Semua itu ia lakukan atas dasar kesadaran akan nilai-nilai spritualisme Islam, nilai-nilai luhur ajaran Islam di tengah-tengah banyak orang senang berjualan agama. Juga atas dasar kesadaran bahwa dalam soal beragama yang penting bukan sekadar bisa menjalankan ritual agama secara rutin di masjid atau gereja melainkan menjalankan praktik sikap keberagamaan dalam kehidupan nyata sehari-hari (religiusitas), juga tanpa harus berhitung mengenai perolehan jumlah pahala dan pertimbangan bisa masuk surga atau neraka.
Dimensi ketiga ke- Sundaan. Sebagai tokoh orang Sunda KDM mencoba mengajak dan memberi contoh mengenai cara memahami dan memaknai idiom Sunda secara lebih luas, mendalam dan substantif, yakni Sunda sebagai nilai-nilai luhur peradaban umat manusia, sebuah cara pandang yang sudah lama dilupakan oleh kebanyakan orang Sunda sendiri dimana pemahaman Sunda selama ini sering hanya dipahami dan diidentikkan sebatas definisi suku, etnis, bahasa, dan seni budaya.
.
Sunda sesungguhnya cahaya nilai-nilai dari Yang Maha Agung (Dalam bahasa Sansekerta , Sun=cahaya, Da= Agung) yang merupakan ibu atau cikal bakal dari peradaban umat manusia. Ajaran Sunda lah yang mengajarkan konsep keseimbangan hidup dengan alam dan cara berserah diri manusia di hadapan Sang Pencipta dan alam semesta.

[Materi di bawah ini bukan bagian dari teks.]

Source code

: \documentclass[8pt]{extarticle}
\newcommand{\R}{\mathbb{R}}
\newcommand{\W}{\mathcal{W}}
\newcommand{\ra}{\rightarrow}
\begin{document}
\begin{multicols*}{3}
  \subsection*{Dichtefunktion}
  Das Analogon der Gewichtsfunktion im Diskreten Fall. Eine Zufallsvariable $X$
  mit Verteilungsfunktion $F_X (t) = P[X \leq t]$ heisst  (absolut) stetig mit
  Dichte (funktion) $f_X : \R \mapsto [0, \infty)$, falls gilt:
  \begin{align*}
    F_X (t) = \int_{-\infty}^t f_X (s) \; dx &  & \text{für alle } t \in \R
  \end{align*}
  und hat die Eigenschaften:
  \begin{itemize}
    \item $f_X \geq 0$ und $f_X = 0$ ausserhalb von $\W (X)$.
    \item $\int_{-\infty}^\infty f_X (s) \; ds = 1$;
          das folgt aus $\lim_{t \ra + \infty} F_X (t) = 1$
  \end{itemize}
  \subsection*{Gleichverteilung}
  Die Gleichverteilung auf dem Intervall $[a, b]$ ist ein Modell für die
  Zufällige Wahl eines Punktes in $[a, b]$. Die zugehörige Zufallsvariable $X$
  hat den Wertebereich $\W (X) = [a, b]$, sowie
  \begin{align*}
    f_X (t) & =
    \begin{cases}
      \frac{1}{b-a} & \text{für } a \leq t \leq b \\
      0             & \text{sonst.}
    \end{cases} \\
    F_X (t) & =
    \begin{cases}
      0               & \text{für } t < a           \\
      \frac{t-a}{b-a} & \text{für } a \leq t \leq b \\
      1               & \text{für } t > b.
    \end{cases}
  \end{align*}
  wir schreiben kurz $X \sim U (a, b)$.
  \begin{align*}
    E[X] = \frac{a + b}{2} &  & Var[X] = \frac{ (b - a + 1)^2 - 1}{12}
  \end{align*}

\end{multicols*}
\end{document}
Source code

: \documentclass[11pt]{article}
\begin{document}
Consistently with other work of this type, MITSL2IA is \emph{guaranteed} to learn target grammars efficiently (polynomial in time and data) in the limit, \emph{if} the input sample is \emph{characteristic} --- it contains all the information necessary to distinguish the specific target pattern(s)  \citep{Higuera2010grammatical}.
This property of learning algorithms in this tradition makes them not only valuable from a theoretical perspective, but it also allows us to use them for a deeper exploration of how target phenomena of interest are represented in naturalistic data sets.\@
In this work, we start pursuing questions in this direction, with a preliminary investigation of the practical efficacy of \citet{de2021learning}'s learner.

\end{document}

Jika KDM sempat menangis saat melihat gunung dan hutan yang telah dirusak oleh sekelompok orang tak bertanggung jawab, itu karena ia mengerti bahwa hutan dan gunung adalah sumber kehidupan dan pepohonan yang tumbuh di dalamnya adalah penangkal dari segala penderitaan umat manusia (dalam bahasa Sunda pohon disebut juga tangkal, asal kata dari penangkal).

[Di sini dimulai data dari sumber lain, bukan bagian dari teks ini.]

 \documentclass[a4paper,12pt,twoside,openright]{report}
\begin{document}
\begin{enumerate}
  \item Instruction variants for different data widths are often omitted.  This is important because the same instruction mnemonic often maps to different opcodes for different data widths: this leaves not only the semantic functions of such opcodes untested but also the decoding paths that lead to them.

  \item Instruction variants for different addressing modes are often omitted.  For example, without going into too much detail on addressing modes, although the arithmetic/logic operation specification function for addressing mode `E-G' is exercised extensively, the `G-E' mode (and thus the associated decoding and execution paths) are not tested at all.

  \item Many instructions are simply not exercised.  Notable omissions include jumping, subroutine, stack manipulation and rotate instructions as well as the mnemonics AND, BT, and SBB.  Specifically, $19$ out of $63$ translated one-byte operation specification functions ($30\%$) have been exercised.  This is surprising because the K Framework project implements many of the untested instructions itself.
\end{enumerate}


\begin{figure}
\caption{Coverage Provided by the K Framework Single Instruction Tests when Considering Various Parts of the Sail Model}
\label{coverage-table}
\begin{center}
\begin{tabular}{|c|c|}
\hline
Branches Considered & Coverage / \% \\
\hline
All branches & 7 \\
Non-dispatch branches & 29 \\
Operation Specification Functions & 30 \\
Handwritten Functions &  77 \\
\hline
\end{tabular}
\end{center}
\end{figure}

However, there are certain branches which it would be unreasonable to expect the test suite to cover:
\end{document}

Tentu saja KDM paham makna kalimat- kalimat sakral dalam tradisi orang Sunda seperti, “lamun leuweung hejo urang bisa ngejo (kalau hutan hijau kita semua bisa menanak nasi).
Atau kalimat sakral dari Sunda Buhun (Baduy): “gunung ulah dipugar lebak ulah diurug. Nu panjang ulah dipotong nu pendek ulah di panjangkeun. Nu enya dienyakeun nu henteu dihenteukeun (gunung jangan dirusak, lembah jangan diurug, yang panjang jangan dipotong yang pendek jangan dipanjangkan. Yang iya di-yakan yang tidak di-tidakan).
Beberapa kalimat di atas adalah sebagian kecil contoh dari sekian banyak ajaran bertuah yang ada dalam tradisi ajaran Sunda yang intinya adalah ajaran dan pesan bahwa setiap orang harus menjaga keseimbangan dan melestarikan alam lingkungan serta berani bertindak tegas terhadap siapapun yang merusak alam.
Dengan sikap hidup KDM yang konsisten dalam mempraktekkan ajaran Sunda dalam kehidupan sehari-hari, sesungguhnya ia ingin menegaskan bahwa begitulah seharusnya cara menjadi orang Sunda dan menjadi seorang pemimpin rakyat dan daerah.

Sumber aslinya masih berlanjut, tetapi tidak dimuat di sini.